FREVA-CLINT / freva

The Free Evaluation System Framework (FreVa)
Other
10 stars 3 forks source link

Jupyter improvements #149

Closed antarcticrainforest closed 11 months ago

antarcticrainforest commented 1 year ago

This is a big one!

It add a couple of things, that makes it potentially more easy to interact with freva in python environments:

@Karinon you can see here the json field in django at work, if you are interested.

eelucio commented 1 year ago

@antarcticrainforest , do you recommend me to pull locally and test this branch so I can do some insightfull overview?

antarcticrainforest commented 1 year ago

I am going to install it in the dev environment, I'll tell you when you can try it.

eelucio commented 11 months ago

I am checkign the prettified --doc in CLI and I foud that is unable to crrectly parse html href:

$ freva plugin animator --doc
Animator (v2022.7.15): Create animations (in gif or mp4 format) This tool creates plots of solr facets and an animation.    

...
│ projection              │ Set the global map projection. Note: this should the name of the cartopy projection method (e.g PlatteCarree for Cylindrical Projection).
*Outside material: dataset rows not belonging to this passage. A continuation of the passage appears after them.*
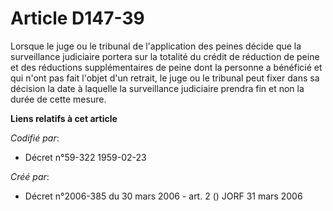 # Article D147-39

Lorsque le juge ou le tribunal de l'application des peines décide que la surveillance judiciaire portera sur la totalité du
crédit de réduction de peine et des réductions supplémentaires de peine dont la personne a bénéficié et qui n'ont pas fait
l'objet d'un retrait, le juge ou le tribunal peut fixer dans sa décision la date à laquelle la surveillance judiciaire
prendra fin et non la durée de cette mesure.

**Liens relatifs à cet article**

_Codifié par_:

  - Décret n°59-322 1959-02-23

_Créé par_:

  - Décret n°2006-385 du 30 mars 2006 - art. 2 () JORF 31 mars 2006

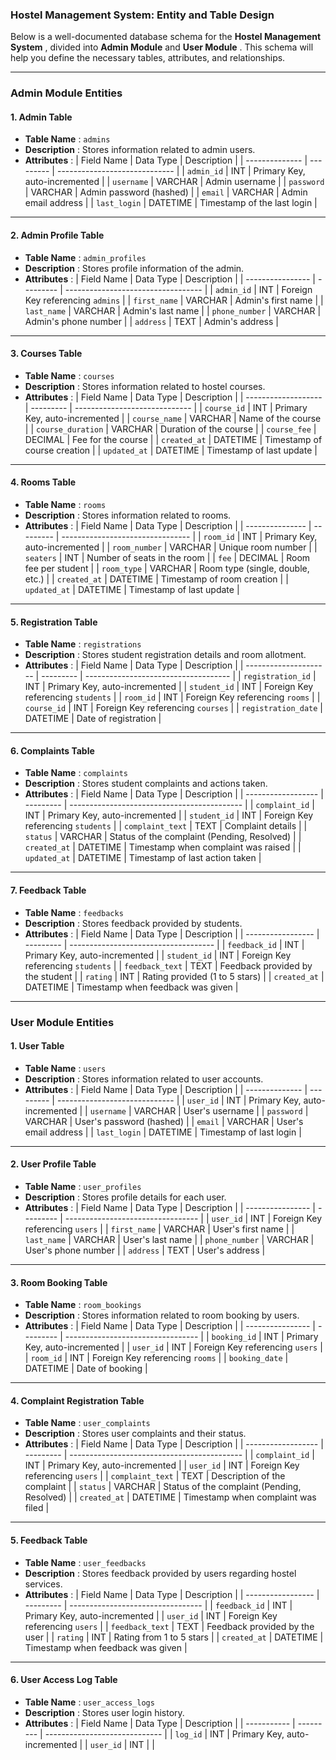### Hostel Management System: Entity and Table Design

Below is a well-documented database schema for the  **Hostel Management System** , divided into **Admin Module** and  **User Module** . This schema will help you define the necessary tables, attributes, and relationships.

---

### **Admin Module Entities**

#### 1. **Admin Table**

* **Table Name** : `admins`
* **Description** : Stores information related to admin users.
* **Attributes** :
| Field Name     | Data Type | Description                   |
  | -------------- | --------- | ----------------------------- |
  | `admin_id`   | INT       | Primary Key, auto-incremented |
  | `username`   | VARCHAR   | Admin username                |
  | `password`   | VARCHAR   | Admin password (hashed)       |
  | `email`      | VARCHAR   | Admin email address           |
  | `last_login` | DATETIME  | Timestamp of the last login   |

---

#### 2. **Admin Profile Table**

* **Table Name** : `admin_profiles`
* **Description** : Stores profile information of the admin.
* **Attributes** :
| Field Name       | Data Type | Description                        |
  | ---------------- | --------- | ---------------------------------- |
  | `admin_id`     | INT       | Foreign Key referencing `admins` |
  | `first_name`   | VARCHAR   | Admin's first name                 |
  | `last_name`    | VARCHAR   | Admin's last name                  |
  | `phone_number` | VARCHAR   | Admin's phone number               |
  | `address`      | TEXT      | Admin's address                    |

---

#### 3. **Courses Table**

* **Table Name** : `courses`
* **Description** : Stores information related to hostel courses.
* **Attributes** :
| Field Name          | Data Type | Description                   |
  | ------------------- | --------- | ----------------------------- |
  | `course_id`       | INT       | Primary Key, auto-incremented |
  | `course_name`     | VARCHAR   | Name of the course            |
  | `course_duration` | VARCHAR   | Duration of the course        |
  | `course_fee`      | DECIMAL   | Fee for the course            |
  | `created_at`      | DATETIME  | Timestamp of course creation  |
  | `updated_at`      | DATETIME  | Timestamp of last update      |

---

#### 4. **Rooms Table**

* **Table Name** : `rooms`
* **Description** : Stores information related to rooms.
* **Attributes** :
| Field Name      | Data Type | Description                      |
  | --------------- | --------- | -------------------------------- |
  | `room_id`     | INT       | Primary Key, auto-incremented    |
  | `room_number` | VARCHAR   | Unique room number               |
  | `seaters`     | INT       | Number of seats in the room      |
  | `fee`         | DECIMAL   | Room fee per student             |
  | `room_type`   | VARCHAR   | Room type (single, double, etc.) |
  | `created_at`  | DATETIME  | Timestamp of room creation       |
  | `updated_at`  | DATETIME  | Timestamp of last update         |

---

#### 5. **Registration Table**

* **Table Name** : `registrations`
* **Description** : Stores student registration details and room allotment.
* **Attributes** :
| Field Name            | Data Type | Description                          |
  | --------------------- | --------- | ------------------------------------ |
  | `registration_id`   | INT       | Primary Key, auto-incremented        |
  | `student_id`        | INT       | Foreign Key referencing `students` |
  | `room_id`           | INT       | Foreign Key referencing `rooms`    |
  | `course_id`         | INT       | Foreign Key referencing `courses`  |
  | `registration_date` | DATETIME  | Date of registration                 |

---

#### 6. **Complaints Table**

* **Table Name** : `complaints`
* **Description** : Stores student complaints and actions taken.
* **Attributes** :
| Field Name         | Data Type | Description                                 |
  | ------------------ | --------- | ------------------------------------------- |
  | `complaint_id`   | INT       | Primary Key, auto-incremented               |
  | `student_id`     | INT       | Foreign Key referencing `students`        |
  | `complaint_text` | TEXT      | Complaint details                           |
  | `status`         | VARCHAR   | Status of the complaint (Pending, Resolved) |
  | `created_at`     | DATETIME  | Timestamp when complaint was raised         |
  | `updated_at`     | DATETIME  | Timestamp of last action taken              |

---

#### 7. **Feedback Table**

* **Table Name** : `feedbacks`
* **Description** : Stores feedback provided by students.
* **Attributes** :
| Field Name        | Data Type | Description                          |
  | ----------------- | --------- | ------------------------------------ |
  | `feedback_id`   | INT       | Primary Key, auto-incremented        |
  | `student_id`    | INT       | Foreign Key referencing `students` |
  | `feedback_text` | TEXT      | Feedback provided by the student     |
  | `rating`        | INT       | Rating provided (1 to 5 stars)       |
  | `created_at`    | DATETIME  | Timestamp when feedback was given    |

---

### **User Module Entities**

#### 1. **User Table**

* **Table Name** : `users`
* **Description** : Stores information related to user accounts.
* **Attributes** :
| Field Name     | Data Type | Description                   |
  | -------------- | --------- | ----------------------------- |
  | `user_id`    | INT       | Primary Key, auto-incremented |
  | `username`   | VARCHAR   | User's username               |
  | `password`   | VARCHAR   | User's password (hashed)      |
  | `email`      | VARCHAR   | User's email address          |
  | `last_login` | DATETIME  | Timestamp of last login       |

---

#### 2. **User Profile Table**

* **Table Name** : `user_profiles`
* **Description** : Stores profile details for each user.
* **Attributes** :
| Field Name       | Data Type | Description                       |
  | ---------------- | --------- | --------------------------------- |
  | `user_id`      | INT       | Foreign Key referencing `users` |
  | `first_name`   | VARCHAR   | User's first name                 |
  | `last_name`    | VARCHAR   | User's last name                  |
  | `phone_number` | VARCHAR   | User's phone number               |
  | `address`      | TEXT      | User's address                    |

---

#### 3. **Room Booking Table**

* **Table Name** : `room_bookings`
* **Description** : Stores information related to room booking by users.
* **Attributes** :
| Field Name       | Data Type | Description                       |
  | ---------------- | --------- | --------------------------------- |
  | `booking_id`   | INT       | Primary Key, auto-incremented     |
  | `user_id`      | INT       | Foreign Key referencing `users` |
  | `room_id`      | INT       | Foreign Key referencing `rooms` |
  | `booking_date` | DATETIME  | Date of booking                   |

---

#### 4. **Complaint Registration Table**

* **Table Name** : `user_complaints`
* **Description** : Stores user complaints and their status.
* **Attributes** :
| Field Name         | Data Type | Description                                 |
  | ------------------ | --------- | ------------------------------------------- |
  | `complaint_id`   | INT       | Primary Key, auto-incremented               |
  | `user_id`        | INT       | Foreign Key referencing `users`           |
  | `complaint_text` | TEXT      | Description of the complaint                |
  | `status`         | VARCHAR   | Status of the complaint (Pending, Resolved) |
  | `created_at`     | DATETIME  | Timestamp when complaint was filed          |

---

#### 5. **Feedback Table**

* **Table Name** : `user_feedbacks`
* **Description** : Stores feedback provided by users regarding hostel services.
* **Attributes** :
| Field Name        | Data Type | Description                       |
  | ----------------- | --------- | --------------------------------- |
  | `feedback_id`   | INT       | Primary Key, auto-incremented     |
  | `user_id`       | INT       | Foreign Key referencing `users` |
  | `feedback_text` | TEXT      | Feedback provided by the user     |
  | `rating`        | INT       | Rating from 1 to 5 stars          |
  | `created_at`    | DATETIME  | Timestamp when feedback was given |

---

#### 6. **User Access Log Table**

* **Table Name** : `user_access_logs`
* **Description** : Stores user login history.
* **Attributes** :
| Field Name  | Data Type | Description                   |
  | ----------- | --------- | ----------------------------- |
  | `log_id`  | INT       | Primary Key, auto-incremented |
  | `user_id` | INT       |                               |
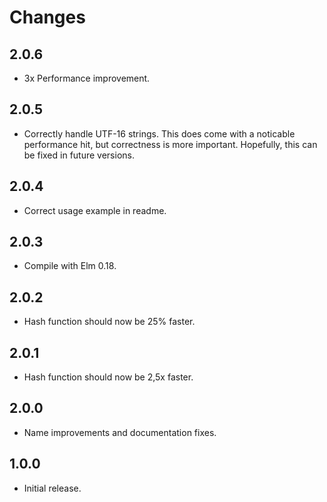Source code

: # Changes

## 2.0.6

* 3x Performance improvement.

## 2.0.5

* Correctly handle UTF-16 strings. This does come with a noticable performance hit, but correctness is more important. Hopefully, this can be fixed in future versions.

## 2.0.4

* Correct usage example in readme.

## 2.0.3

* Compile with Elm 0.18.

## 2.0.2

* Hash function should now be 25% faster.

## 2.0.1

* Hash function should now be 2,5x faster.

## 2.0.0

* Name improvements and documentation fixes.

## 1.0.0

* Initial release.
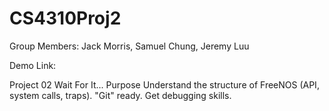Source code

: # CS4310Proj2

Group Members: Jack Morris, Samuel Chung, Jeremy Luu

Demo Link:

Project 02 Wait For It...
Purpose
Understand the structure of FreeNOS (API, system calls, traps).
"Git" ready.
Get debugging skills.
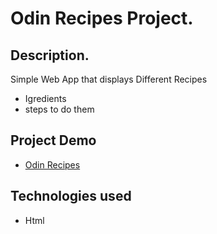 # Odin Recipes Project.

## Description.

 Simple Web App that displays Different Recipes 
  - Igredients
  - steps to do them 


##  Project Demo
- [Odin Recipes]()
## Technologies used
 - Html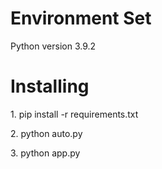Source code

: <h1> Environment Set</h1>
<p>Python version 3.9.2</p>


<h1>Installing</h1>
<p>1. pip install -r requirements.txt</p>
<p>2. python auto.py</p>
<p>3. python app.py</p>
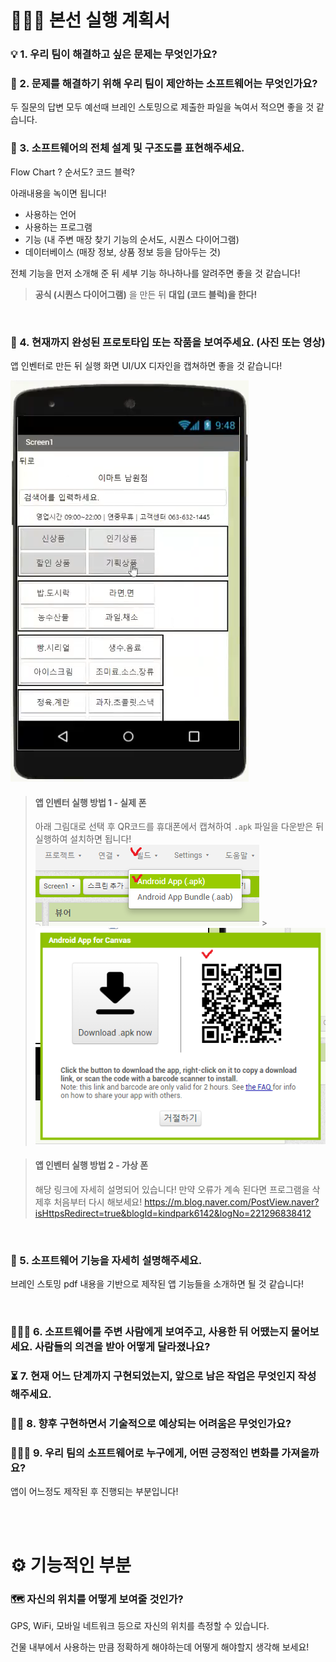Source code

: # 👩🏻‍🏫 본선 실행 계획서

### 💡 1. 우리 팀이 해결하고 싶은 문제는 무엇인가요?

### 💬 2. 문제를 해결하기 위해 우리 팀이 제안하는 소프트웨어는 무엇인가요?

두 질문의 답변 모두 예선때 브레인 스토밍으로 제출한 파일을 녹여서 적으면 좋을 것 같습니다.
<br>

### 📐 3. 소프트웨어의 전체 설계 및 구조도를 표현해주세요.

Flow Chart ? 순서도? 코드 블럭?

아래내용을 녹이면 됩니다!

- 사용하는 언어
- 사용하는 프로그램
- 기능 (내 주변 매장 찾기 기능의 순서도, 시퀀스 다이어그램)
- 데이터베이스 (매장 정보, 상품 정보 등을 담아두는 것)

전체 기능을 먼저 소개해 준 뒤 세부 기능 하나하나를 알려주면 좋을 것 같습니다!

> **공식 (시퀀스 다이어그램)** 을 만든 뒤 **대입 (코드 블럭)을 한다!**

<br>

### 📝 4. 현재까지 완성된 프로토타입 또는 작품을 보여주세요. (사진 또는 영상)

앱 인벤터로 만든 뒤 실행 화면 UI/UX 디자인을 캡쳐하면 좋을 것 같습니다!

![](Images/2-3.png)

> #### 앱 인벤터 실행 방법 1 - 실제 폰
>
> 아래 그림대로 선택 후 QR코드를 휴대폰에서 캡쳐하여 `.apk` 파일을 다운받은 뒤 실행하여 설치하면 됩니다!
> ![](Images/2-1.png) > ![](Images/2-2.png)

> #### 앱 인벤터 실행 방법 2 - 가상 폰
>
> 해당 링크에 자세히 설명되어 있습니다!
> 만약 오류가 계속 된다면 프로그램을 삭제후 처음부터 다시 해보세요!
> https://m.blog.naver.com/PostView.naver?isHttpsRedirect=true&blogId=kindpark6142&logNo=221296838412

<br>

### 🔧 5. 소프트웨어 기능을 자세히 설명해주세요.

브레인 스토밍 pdf 내용을 기반으로 제작된 앱 기능들을 소개하면 될 것 같습니다!

<br>

### 🧏🏻‍♀️ 6. 소프트웨어를 주변 사람에게 보여주고, 사용한 뒤 어땠는지 물어보세요. 사람들의 의견을 받아 어떻게 달라졌나요?

### ⏳ 7. 현재 어느 단계까지 구현되었는지, 앞으로 남은 작업은 무엇인지 작성해주세요.

### 🤷🏻 8. 향후 구현하면서 기술적으로 예상되는 어려움은 무엇인가요?

### 👩🏻‍🔧 9. 우리 팀의 소프트웨어로 누구에게, 어떤 긍정적인 변화를 가져올까요?

앱이 어느정도 제작된 후 진행되는 부분입니다!

<br><br>

# ⚙️ 기능적인 부분

### 🗺️ 자신의 위치를 어떻게 보여줄 것인가?

GPS, WiFi, 모바일 네트워크 등으로 자신의 위치를 측정할 수 있습니다.

건물 내부에서 사용하는 만큼 정확하게 해야하는데 어떻게 해야할지 생각해 보세요!

<br>
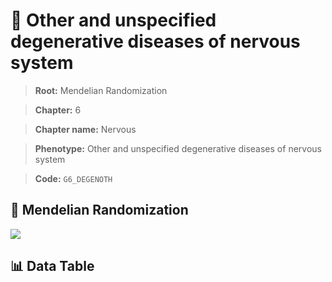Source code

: # 🧪 Other and unspecified degenerative diseases of nervous system

> **Root:** Mendelian Randomization

> **Chapter:** 6  

> **Chapter name:** Nervous

> **Phenotype:** Other and unspecified degenerative diseases of nervous system  

> **Code:** `G6_DEGENOTH`

## 🧬 Mendelian Randomization  

<img src="/MR/Figures/Forward/G6_DEGENOTH.png"/>

## 📊 Data Table

<CsvTableMRF src="/MR_Data/Forward/G6_DEGENOTH.csv"/>
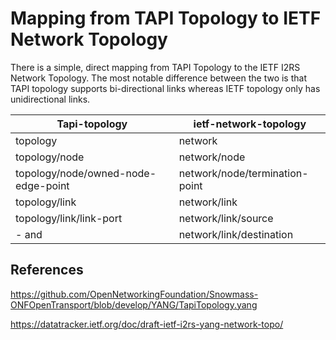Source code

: # Mapping from TAPI Topology to IETF Network Topology

There is a simple, direct mapping from TAPI Topology to the IETF I2RS Network Topology. The most
notable difference between the two is that TAPI topology supports bi-directional links whereas
IETF topology only has unidirectional links.

| Tapi-topology                       | ietf-network-topology          |
| -------------                       | ------------                   |
| topology                            | network                        |
| topology/node                       | network/node                   |
| topology/node/owned-node-edge-point | network/node/termination-point |
| topology/link                       | network/link                   |
| topology/link/link-port             | network/link/source            |
| - and                               | network/link/destination       |

## References

https://github.com/OpenNetworkingFoundation/Snowmass-ONFOpenTransport/blob/develop/YANG/TapiTopology.yang

https://datatracker.ietf.org/doc/draft-ietf-i2rs-yang-network-topo/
Pleas │
│                         │ refer to <a href="https://scitools.org.uk/cartopy/docs/latest/crs/projections.html"target=_blank>cartopy website</a> for details. (default:     │
│                         │ PlateCarree)  
...

in juoyter however it does it without any problem


overall I dfoun the error logs much more helpfhull to catch errors on


I did not ahve the time revise the job handling in the python module

eelucio commented 11 months ago

I try to override my configuration in a jupyter notebook that is running the freva-dev kernel:

import freva

hist = freva.history(plugin="psi",limit=1) # this corresponds to the last run of psi with freva-dev
config = hist[-1]['configuration']
with freva.config("/work/bm1159/XCES/freva/evaluation_system.conf"):
    res = freva.run_plugin("psi",**config, batchmode=True)
---
[16:03:15] ERROR    freva - ERROR - (1146, "Table 'frevadb.history_batch_settings' doesn't exist") -    [utils.py](file:///home/b/b380001/freva-dev/lib/python3.11/site-packages/freva/utils.py):[88](file:///home/b/b380001/freva-dev/lib/python3.11/site-packages/freva/utils.py#88)
                    decrease log level via `freva.logger.setLevel` for more information
---------------------------------------------------------------------------
ProgrammingError                          Traceback (most recent call last)
Cell In[14], line 2
      1 with freva.config("/work/bm1159/XCES/freva/evaluation_system.conf"):
----> 2     res = freva.run_plugin("psi",**config, batchmode=True)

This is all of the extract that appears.